Ma position pour le Maroc : revenir aux fondations de l’IA raisonneuse
Dans mes écrits, j’ai toujours insisté sur ce point : pour le Maroc, miser sur l’IA générative telle qu’elle est aujourd’hui est une erreur stratégique.
- Nos besoins en matière de santé, d’éducation, d’environnement ou de gouvernance nécessitent des décisions robustes, vérifiables et explicables, ce que les LLM ne peuvent garantir.
- Nos ressources matérielles et énergétiques doivent être optimisées : les approches lourdes en GPU et en données ne sont pas soutenables à long terme.
- Nos valeurs culturelles et linguistiques doivent être intégrées nativement dans les modèles, ce qui est impossible avec des architectures « boîtes noires » conçues ailleurs.
C’est pourquoi je recommande de privilégier les systèmes experts et leurs évolutions modernes, capables de raisonner explicitement, de justifier chaque décision et de s’adapter à nos contextes locaux.
Ces systèmes, enrichis par les avancées de l’IA cognitive floue, sont plus adaptés à notre souveraineté numérique et à nos réalités culturelles.
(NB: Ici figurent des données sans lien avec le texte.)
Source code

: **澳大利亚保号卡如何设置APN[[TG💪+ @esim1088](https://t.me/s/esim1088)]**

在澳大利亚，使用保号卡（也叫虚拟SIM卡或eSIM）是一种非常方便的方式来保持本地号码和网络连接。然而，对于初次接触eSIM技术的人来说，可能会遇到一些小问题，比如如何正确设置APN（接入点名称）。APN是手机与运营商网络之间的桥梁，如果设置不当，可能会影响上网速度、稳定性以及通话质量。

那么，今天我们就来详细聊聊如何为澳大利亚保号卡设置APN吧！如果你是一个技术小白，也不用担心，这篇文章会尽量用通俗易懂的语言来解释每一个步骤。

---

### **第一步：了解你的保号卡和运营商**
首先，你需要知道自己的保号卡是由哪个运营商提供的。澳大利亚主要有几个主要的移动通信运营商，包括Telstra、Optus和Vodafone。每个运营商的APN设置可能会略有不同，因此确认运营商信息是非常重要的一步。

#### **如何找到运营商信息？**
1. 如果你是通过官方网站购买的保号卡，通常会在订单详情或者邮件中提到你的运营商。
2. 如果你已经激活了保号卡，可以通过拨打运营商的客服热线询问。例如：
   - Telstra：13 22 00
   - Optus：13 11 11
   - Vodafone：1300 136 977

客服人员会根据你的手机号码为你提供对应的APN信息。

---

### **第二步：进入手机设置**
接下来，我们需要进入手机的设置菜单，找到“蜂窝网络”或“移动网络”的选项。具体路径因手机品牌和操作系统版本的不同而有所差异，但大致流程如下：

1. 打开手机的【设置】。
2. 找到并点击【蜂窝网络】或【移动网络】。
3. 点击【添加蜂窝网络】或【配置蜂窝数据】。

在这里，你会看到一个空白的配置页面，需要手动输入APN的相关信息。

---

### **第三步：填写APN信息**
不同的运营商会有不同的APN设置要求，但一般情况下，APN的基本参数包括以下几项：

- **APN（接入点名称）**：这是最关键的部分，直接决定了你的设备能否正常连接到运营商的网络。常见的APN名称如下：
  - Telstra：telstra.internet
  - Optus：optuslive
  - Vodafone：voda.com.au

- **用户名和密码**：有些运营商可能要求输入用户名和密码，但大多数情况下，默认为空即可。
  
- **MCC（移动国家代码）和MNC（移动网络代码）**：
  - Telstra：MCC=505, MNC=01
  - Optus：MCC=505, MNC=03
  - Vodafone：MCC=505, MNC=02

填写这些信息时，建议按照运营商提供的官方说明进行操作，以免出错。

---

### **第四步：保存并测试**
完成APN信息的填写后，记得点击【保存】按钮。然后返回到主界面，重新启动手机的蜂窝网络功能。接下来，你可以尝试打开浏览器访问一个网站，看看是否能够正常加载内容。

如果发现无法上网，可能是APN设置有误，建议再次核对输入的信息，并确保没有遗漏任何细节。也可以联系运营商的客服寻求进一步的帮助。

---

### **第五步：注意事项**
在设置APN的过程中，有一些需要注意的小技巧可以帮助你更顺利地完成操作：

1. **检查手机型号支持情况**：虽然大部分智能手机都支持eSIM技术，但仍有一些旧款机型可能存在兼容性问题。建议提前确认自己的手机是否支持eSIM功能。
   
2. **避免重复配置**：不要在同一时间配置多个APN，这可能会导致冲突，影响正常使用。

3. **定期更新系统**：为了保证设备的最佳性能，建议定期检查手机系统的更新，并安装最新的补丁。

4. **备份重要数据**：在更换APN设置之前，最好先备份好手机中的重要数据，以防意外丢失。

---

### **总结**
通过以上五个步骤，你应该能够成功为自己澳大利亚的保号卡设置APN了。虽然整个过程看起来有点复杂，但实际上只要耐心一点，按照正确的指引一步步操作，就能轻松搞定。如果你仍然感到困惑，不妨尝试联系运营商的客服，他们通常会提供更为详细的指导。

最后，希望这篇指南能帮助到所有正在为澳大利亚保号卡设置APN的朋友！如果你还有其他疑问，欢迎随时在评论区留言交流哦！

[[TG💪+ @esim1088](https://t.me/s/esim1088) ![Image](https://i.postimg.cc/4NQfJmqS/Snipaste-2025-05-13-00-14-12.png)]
L’hypothèse d’une bulle IA : une leçon des dotcom de 2000
Comme Zyed Zalila, je considère que la dynamique actuelle de l’IA générative présente tous les signes d’une bulle spéculative : valorisations astronomiques, promesses technologiques irréalistes, absence de modèles économiques solides.
L’histoire récente nous rappelle celle de la bulle des dotcom en 2000 : une période où l’euphorie autour d’Internet a conduit à des investissements massifs, souvent sans véritable produit ni rentabilité, avant un éclatement brutal.
Si la bulle de l’IA générative venait à éclater, le choc pourrait être encore plus systémique, compte tenu de la dépendance accrue des entreprises et des administrations à ces technologies.
Une troisième voie marocaine : raisonnement, souveraineté, inclusion
La voie que je propose pour le Maroc combine :
- La lucidité critique de Gilles Babinet sur les limites des LLM.
- La rupture technologique de mon ami et collègue Zyed Zalila avec XTRACTIS.
- Mon ancrage systémique : aligner la technologie sur notre souveraineté numérique, nos priorités économiques, nos langues, nos patrimoines et l’inclusion sociale.
En clair, il s’agit d’adapter et de développer au Maroc une IA raisonneuse inspirée des systèmes experts, modernisée par les méthodes floues et hybrides, et déployée dans les secteurs critiques pour soutenir notre développement national.
Un choix stratégique et géopolitique
Le Maroc ne peut pas se permettre de rester simple consommateur de solutions IA étrangères.
Nous devons bâtir un modèle :
- Autonome technologiquement.
- Aligné avec nos priorités nationales et nos valeurs.
- Exportable vers l’Afrique et le monde arabe, pour peser dans le Sud global.
En faisant ce choix, nous pouvons créer une IA qui ne soit pas seulement performante, mais juste, explicable et souveraine, et qui serve véritablement l’avenir de notre pays.